Ressaltando a consciência que temos que cuidar, preservar, criar boas lembranças, que irão ficar para sempre, como foi comigo. E que eles entendam que independente da profissão que venham a escolher, lá eles têm um papel importante a cumprir, respeitar, cuidar, produzir e passar para as próximas gerações. Hoje, poder ver minha filha montando a sua própria Cabanha de ovinos, me faz acreditar que estamos no caminho certo, a semente foi plantada, além de me encher de orgulho.


Passou algum tempo vivendo na Nova Zelândia. Como mudou sua visão do setor e do Brasil quando retornou e como essa experiência impactou nas escolhas da sua carreira?
A experiência na Nova Zelândia foi incrível, inesquecível. Eu recém havia me formado quando fui para lá, meu pai, que já havia ido a Nova Zelândia e Austrália em inúmeras oportunidades para importar animais, já havia me passado um pouco do que eu iria vivenciar.

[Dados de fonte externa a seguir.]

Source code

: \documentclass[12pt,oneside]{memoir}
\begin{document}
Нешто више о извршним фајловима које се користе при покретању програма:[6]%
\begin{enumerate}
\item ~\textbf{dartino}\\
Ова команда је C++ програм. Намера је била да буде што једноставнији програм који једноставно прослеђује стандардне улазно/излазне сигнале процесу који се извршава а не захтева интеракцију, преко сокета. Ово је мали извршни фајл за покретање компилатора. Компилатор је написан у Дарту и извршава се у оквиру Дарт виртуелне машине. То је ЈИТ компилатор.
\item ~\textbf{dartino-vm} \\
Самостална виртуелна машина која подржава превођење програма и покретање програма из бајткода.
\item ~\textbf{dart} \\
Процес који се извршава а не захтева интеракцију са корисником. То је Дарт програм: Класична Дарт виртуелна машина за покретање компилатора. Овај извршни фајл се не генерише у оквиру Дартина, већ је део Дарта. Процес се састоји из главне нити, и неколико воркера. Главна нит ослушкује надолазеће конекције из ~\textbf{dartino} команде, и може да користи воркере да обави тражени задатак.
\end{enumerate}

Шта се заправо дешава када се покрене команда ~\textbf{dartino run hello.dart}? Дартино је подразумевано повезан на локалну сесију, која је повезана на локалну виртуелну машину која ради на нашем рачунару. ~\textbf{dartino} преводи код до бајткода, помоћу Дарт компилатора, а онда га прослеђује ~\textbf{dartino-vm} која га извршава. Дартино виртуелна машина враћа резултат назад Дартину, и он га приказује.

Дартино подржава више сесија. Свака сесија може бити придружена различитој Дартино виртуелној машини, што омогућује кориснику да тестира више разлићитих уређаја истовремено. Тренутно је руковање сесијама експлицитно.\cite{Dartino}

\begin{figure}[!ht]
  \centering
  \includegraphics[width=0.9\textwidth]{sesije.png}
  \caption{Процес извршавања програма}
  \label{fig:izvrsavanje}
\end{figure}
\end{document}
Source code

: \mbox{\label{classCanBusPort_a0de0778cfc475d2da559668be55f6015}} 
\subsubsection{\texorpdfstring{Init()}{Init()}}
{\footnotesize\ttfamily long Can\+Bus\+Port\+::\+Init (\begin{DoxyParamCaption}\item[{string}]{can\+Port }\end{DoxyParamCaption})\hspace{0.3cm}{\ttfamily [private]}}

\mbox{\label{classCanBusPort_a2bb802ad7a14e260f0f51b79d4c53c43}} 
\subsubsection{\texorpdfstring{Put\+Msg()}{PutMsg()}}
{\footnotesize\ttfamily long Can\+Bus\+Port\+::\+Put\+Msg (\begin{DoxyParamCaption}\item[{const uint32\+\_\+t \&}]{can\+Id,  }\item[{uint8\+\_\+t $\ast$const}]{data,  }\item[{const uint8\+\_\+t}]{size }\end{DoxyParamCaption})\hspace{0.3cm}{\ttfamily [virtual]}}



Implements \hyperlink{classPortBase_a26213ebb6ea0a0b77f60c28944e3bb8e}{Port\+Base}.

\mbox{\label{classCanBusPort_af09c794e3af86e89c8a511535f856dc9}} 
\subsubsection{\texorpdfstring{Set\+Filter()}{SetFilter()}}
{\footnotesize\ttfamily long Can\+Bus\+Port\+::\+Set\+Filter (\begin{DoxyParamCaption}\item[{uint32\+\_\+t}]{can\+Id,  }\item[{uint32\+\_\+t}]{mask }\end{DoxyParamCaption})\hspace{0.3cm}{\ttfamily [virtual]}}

É um país essencialmente do agro, existe um reconhecimento muito forte do trabalho do produtor rural pela sociedade, o país reconhece sua aptidão para produção primária, investe, comunica, e o quanto isso é um diferencial positivo.

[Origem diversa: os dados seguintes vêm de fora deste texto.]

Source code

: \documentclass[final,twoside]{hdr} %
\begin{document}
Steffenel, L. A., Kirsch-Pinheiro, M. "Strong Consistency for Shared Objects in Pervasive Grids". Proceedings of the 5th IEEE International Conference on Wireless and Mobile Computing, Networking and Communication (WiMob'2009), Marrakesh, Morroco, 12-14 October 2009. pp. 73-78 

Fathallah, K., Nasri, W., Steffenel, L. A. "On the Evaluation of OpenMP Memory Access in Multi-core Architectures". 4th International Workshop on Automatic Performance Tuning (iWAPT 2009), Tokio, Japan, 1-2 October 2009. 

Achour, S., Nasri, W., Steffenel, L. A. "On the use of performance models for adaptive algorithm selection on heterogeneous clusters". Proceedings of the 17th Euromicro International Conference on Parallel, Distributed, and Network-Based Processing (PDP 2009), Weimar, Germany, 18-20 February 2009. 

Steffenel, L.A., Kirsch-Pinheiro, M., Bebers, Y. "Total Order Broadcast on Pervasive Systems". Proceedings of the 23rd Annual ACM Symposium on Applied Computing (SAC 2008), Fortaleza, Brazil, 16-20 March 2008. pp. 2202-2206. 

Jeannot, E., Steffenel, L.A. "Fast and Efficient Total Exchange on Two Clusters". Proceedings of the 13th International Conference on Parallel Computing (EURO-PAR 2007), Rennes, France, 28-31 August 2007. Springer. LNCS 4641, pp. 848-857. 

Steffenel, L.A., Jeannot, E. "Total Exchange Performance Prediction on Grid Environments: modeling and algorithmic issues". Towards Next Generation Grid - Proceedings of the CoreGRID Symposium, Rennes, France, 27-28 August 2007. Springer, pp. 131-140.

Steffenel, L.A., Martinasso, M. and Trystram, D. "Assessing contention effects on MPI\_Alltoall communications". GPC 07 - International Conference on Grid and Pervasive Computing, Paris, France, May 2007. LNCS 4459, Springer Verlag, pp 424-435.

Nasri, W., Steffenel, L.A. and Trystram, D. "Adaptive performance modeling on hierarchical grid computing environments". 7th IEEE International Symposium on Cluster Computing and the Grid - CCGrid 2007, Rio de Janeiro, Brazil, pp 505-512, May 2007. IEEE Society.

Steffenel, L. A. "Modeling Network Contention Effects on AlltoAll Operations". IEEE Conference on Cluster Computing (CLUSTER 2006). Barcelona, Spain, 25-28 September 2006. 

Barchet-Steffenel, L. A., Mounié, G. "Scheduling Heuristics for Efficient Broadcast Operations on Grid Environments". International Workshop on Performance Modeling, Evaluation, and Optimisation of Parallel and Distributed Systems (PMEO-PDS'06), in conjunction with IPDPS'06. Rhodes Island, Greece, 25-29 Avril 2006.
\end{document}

Tive a oportunidade de trabalhar em fazendas de ovinos, bovinos de corte e de leite, e em todas a presença familiar é muito forte, todos estão no negócio, independentemente da idade, trabalhando, ajudando, seja mulheres, homens, jovens ou idosos, todos participam ativamente.

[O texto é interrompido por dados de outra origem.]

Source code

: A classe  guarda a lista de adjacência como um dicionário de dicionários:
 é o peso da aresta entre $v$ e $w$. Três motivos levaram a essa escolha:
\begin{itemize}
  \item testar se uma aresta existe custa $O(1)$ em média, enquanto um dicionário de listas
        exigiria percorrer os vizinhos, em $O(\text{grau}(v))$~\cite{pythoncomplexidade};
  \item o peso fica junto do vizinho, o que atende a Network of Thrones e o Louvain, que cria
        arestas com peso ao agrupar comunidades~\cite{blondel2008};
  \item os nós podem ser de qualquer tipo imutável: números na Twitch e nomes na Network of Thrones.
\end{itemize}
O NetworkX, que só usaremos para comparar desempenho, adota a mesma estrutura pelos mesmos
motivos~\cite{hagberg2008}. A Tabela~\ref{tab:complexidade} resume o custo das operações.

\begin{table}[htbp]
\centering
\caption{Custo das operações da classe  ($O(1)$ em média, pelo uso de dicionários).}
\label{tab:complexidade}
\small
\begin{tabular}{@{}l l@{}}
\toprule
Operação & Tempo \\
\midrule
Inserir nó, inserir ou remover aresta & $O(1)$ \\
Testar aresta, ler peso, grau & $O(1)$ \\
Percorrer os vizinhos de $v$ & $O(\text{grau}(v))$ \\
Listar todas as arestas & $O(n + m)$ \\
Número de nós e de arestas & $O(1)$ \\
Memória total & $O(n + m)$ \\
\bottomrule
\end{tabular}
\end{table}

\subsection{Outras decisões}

A inovação, tecnologia e profissionalismo fazem a diferença nos mínimos detalhes, e isso mudou muito a minha visão quando retornei, a maneira como eles encaram as dificuldades, estando sempre cercados de tecnologias, organização e recursos que possam ajuda-los no dia a dia da fazenda, com profissionalismo e seriedade, são muito especializados no que fazem.

Além é claro, de aproveitarem muito a natureza e as belezas desta terra tão linda, um dia pretendo voltar com minha família para visitar os amigos que fiz por lá.


Sempre costuma lembrar a importância da ‘construção da confiança’. Com 20 anos de responsabilidade executiva numa das principais associações de raça bovina, qual a estratégia que recomenda e quais as ferramentas sugere para criar laços de confianças ao longo da cadeia produtiva e nomeadamente com um mercado importante como a China?
Acredito que com o passar do tempo, a construção da confiança vai ganhando mais valor nas relações, tem mais peso, e para essa construção é essencial o respeito. A Associação Brasileira de Angus é uma entidade muito respeitada no meio, pelo pioneirismo, tradição e representatividade, e o Programa Carne Angus Certificada, não é diferente.


Ser o maior Programa de certificação de raça e qualidade em atividade no país, nos traz respeito e confiança, e claro uma grande responsabilidade. Afinal, são 20 anos de jornada, buscando sempre a integração da cadeia, transparência, excelência, e reconhecimento para todos os envolvidos em produzir a carne Angus Certificada. Hoje são mais de 27 mil produtores participantes. Não existe mágica, é um trabalho estruturado, profissional e reconhecido, para oferecer um produto de alta qualidade tanto no mercado interno, quanto no mercado externo.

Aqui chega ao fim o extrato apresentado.